The Telegraph reveals for the first time a sharp drop in the rate of admissions for independent school pupils
State school pupils are more likely to get into the University of Cambridge than their private school counterparts for the first time amid a discrimination row, The Telegraph can reveal.
The 800-year-old university has been accused of “social engineering” after Freedom of Information requests revealed a sharp drop in the rate of offers and acceptances for private school pupils.
It comes weeks before more than 20,000 applicants will find out whether they have been invited for an interview to compete for around 3,700 undergraduate places.
The university has seen a drive to boost numbers from state schools and disadvantaged backgrounds led by Prof Stephen Toope, who stood down as the university’s vice-chancellor last month. He will be replaced next year by Prof Deborah Prentice, the American provost of Princeton University who has been commended for her diversity drive at the Ivy League university.
For the first time, private school pupils are now less likely to receive an offer or win a place at the world-renowned university than state school pupils. For the start of this academic year, they had an 18.8 per cent acceptance rate, compared to 19.9 per cent for state school pupils.
Oxford University is following the same trajectory, with the gap narrowing significantly over the past decade. The latest available data, for 2021 admissions, shows that state school pupils’ acceptance success rate at 18.3 per cent was narrowly behind private schools at 20 per cent.
The Telegraph can reveal that the overall likelihood of receiving an Oxbridge offer across 50 leading private schools, including Eton College, Harrow School and Winchester College, the alma mater of Rishi Sunak, the new Prime Minister, has dropped by a third in five years.
Both Oxford and Cambridge have developed contextual admissions systems which consider an applicant’s school history as well as other factors, including the likelihood of people from that postcode attending university, which they say helps them understand their true academic potential.
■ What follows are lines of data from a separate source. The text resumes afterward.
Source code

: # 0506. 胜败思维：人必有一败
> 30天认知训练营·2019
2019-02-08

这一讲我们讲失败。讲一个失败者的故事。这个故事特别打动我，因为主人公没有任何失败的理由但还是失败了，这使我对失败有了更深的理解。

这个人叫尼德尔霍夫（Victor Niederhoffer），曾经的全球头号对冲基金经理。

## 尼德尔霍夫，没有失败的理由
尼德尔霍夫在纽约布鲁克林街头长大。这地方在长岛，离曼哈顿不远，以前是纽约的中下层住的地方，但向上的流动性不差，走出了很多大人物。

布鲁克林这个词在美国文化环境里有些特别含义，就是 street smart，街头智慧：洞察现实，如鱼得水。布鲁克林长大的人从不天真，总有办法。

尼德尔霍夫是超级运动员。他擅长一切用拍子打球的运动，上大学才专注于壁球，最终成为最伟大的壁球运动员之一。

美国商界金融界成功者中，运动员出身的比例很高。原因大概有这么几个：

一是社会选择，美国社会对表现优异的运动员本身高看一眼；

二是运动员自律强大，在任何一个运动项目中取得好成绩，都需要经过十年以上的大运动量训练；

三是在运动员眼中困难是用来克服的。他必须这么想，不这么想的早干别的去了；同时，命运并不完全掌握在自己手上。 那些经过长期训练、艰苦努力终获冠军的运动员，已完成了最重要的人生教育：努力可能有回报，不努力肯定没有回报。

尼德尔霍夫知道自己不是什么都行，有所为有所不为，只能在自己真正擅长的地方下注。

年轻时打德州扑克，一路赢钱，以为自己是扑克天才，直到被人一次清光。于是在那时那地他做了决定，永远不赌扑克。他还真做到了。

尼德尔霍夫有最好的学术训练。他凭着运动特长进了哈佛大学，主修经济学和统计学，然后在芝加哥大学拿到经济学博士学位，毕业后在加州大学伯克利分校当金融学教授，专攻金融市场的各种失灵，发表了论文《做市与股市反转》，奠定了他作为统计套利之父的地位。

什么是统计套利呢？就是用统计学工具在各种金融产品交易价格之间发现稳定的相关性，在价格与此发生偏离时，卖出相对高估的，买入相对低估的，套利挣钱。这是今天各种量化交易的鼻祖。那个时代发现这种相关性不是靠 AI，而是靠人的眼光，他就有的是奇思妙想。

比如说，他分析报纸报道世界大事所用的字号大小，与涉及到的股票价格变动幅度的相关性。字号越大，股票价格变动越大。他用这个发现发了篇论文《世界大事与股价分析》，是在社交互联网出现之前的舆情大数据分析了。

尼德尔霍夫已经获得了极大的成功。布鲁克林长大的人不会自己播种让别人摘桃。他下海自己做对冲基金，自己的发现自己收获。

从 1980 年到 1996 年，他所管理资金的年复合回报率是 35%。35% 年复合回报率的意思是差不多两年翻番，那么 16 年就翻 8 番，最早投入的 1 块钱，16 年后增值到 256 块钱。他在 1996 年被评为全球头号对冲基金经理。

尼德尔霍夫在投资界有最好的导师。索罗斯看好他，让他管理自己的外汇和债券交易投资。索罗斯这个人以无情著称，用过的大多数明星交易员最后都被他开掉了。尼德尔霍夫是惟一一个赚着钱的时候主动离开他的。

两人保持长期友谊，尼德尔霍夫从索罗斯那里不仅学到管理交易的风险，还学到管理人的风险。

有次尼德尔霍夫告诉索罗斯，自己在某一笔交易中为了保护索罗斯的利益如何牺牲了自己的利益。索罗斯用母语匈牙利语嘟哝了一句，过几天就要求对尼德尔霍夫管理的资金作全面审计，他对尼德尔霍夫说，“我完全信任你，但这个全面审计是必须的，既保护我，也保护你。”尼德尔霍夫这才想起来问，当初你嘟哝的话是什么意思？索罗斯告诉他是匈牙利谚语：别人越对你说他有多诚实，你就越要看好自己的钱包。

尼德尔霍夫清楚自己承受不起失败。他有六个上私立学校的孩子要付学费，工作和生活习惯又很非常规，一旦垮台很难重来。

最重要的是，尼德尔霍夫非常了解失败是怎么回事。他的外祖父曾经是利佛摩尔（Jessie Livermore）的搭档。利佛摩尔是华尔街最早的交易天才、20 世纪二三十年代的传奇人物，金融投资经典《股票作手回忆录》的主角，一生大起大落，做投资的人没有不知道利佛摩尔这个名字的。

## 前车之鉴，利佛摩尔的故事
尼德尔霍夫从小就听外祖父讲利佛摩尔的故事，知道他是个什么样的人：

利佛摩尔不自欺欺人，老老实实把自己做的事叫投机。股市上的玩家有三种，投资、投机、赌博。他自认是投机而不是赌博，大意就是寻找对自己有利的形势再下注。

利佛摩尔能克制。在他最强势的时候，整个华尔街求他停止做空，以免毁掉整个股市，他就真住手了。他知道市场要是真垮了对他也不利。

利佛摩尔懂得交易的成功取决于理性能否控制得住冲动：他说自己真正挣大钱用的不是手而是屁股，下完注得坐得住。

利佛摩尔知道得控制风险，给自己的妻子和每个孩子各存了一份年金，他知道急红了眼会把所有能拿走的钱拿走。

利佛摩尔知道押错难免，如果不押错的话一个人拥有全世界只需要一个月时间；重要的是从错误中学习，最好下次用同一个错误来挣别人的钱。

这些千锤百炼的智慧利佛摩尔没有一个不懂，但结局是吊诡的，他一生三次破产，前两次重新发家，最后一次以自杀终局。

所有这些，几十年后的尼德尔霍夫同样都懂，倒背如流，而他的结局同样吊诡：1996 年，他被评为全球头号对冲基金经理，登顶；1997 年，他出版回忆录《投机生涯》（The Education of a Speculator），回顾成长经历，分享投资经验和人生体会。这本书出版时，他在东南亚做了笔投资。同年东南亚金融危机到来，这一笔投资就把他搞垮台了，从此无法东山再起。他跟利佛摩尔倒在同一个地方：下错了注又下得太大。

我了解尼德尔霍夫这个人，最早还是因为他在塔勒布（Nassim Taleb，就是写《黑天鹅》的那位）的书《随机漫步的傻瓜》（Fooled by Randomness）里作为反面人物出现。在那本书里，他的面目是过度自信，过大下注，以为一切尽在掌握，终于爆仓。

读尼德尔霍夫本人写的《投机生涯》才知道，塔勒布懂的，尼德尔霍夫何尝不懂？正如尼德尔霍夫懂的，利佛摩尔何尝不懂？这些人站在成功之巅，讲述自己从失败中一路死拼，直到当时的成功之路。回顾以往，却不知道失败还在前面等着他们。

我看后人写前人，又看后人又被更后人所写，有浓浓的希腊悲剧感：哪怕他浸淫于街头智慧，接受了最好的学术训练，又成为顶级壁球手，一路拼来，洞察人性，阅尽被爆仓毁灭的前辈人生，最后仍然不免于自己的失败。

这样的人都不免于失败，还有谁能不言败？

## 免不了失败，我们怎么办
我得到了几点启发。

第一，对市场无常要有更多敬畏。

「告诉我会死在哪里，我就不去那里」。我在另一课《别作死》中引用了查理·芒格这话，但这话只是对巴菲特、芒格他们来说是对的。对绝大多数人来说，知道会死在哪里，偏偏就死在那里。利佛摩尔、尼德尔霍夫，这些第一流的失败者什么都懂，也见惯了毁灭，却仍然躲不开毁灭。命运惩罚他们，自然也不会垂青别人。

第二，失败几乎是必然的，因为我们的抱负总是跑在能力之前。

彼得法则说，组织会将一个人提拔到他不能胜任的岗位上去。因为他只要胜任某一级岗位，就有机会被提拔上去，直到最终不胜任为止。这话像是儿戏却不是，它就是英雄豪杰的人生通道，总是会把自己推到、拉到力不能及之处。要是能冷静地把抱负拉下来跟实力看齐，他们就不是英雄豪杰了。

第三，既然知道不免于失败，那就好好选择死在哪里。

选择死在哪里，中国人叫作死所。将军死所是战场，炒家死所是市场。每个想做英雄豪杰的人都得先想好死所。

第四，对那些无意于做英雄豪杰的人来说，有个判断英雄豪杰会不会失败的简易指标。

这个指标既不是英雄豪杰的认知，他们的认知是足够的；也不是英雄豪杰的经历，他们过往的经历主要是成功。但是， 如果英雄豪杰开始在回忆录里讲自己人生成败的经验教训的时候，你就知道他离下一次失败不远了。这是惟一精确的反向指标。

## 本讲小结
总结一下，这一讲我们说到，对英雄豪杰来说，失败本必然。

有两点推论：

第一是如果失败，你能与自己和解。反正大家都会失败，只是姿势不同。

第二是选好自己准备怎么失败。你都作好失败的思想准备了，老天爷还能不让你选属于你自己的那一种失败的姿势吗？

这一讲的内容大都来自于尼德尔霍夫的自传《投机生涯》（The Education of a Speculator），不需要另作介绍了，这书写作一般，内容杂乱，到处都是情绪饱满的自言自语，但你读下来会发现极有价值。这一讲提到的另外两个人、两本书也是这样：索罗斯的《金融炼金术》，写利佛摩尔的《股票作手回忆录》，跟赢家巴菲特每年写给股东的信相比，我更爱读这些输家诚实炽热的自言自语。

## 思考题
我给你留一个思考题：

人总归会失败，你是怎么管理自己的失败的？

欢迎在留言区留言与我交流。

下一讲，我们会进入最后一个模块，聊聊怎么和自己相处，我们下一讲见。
They deny any discrimination against private school pupils.
“It’s social engineering,” says a Surrey consultant whose son was rejected from Cambridge with four A*s. “My son and his cohort worked damned hard but his four A*s don’t seem to be worth as much as two A*s and an A from someone at a state school.”
The consultant, who does not want to be named to protect his son’s identity, said he and his wife were both the first in their families to go to university and worked hard to be able to send their son to a selective independent school.
Their son achieved A*s in maths, economics, chemistry and politics and applied to study Human, Social and Political Sciences at Cambridge. He was rejected after a Zoom interview.
However, at Brampton Manor, a selective state Sixth Form in Newham, east London, pupils were celebrating winning places on the same course at Cambridge this summer with three A*s or two A*s and one A.
The father, who spent his own early years growing up in Newham, one of London’s most deprived boroughs, said he suspected “there may be an inconvenient and uncomfortable truth” about his son’s public school background.
He added: “My question is, at what point does social mobility stop? If the state school pupils who got in with lower grades move to a nice area, are their children going to be similarly penalised for doing that?”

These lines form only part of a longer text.